== Activity ==
Scan each line of the records for the word "Seção" and extract the ones that have it.

== Supplied material ==
++++++++++++++++++++
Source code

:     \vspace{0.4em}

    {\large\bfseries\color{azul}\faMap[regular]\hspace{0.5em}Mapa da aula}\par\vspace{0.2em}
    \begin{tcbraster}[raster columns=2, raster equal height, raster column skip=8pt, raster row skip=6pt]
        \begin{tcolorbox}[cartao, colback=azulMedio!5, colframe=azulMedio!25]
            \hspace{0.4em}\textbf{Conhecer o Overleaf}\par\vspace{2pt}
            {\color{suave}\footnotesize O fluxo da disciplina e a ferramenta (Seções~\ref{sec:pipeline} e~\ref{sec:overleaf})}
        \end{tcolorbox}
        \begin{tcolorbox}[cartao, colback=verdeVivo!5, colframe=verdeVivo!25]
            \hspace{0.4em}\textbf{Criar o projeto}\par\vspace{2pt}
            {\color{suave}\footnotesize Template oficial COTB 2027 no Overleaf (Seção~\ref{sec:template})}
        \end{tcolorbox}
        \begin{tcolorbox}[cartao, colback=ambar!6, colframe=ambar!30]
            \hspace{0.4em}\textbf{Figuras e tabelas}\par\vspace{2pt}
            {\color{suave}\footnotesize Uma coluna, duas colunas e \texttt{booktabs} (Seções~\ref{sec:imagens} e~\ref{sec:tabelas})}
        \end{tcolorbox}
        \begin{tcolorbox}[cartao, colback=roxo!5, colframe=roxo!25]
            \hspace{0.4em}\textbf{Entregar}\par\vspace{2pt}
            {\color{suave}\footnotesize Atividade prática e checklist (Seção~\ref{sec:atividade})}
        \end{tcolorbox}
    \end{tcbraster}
++++++++++++++++++++
== Response to this exercise ==
            {\color{suave}\footnotesize Template oficial COTB 2027 no Overleaf (Seção~\ref{sec:template})}
            {\color{suave}\footnotesize Atividade prática e checklist (Seção~\ref{sec:atividade})}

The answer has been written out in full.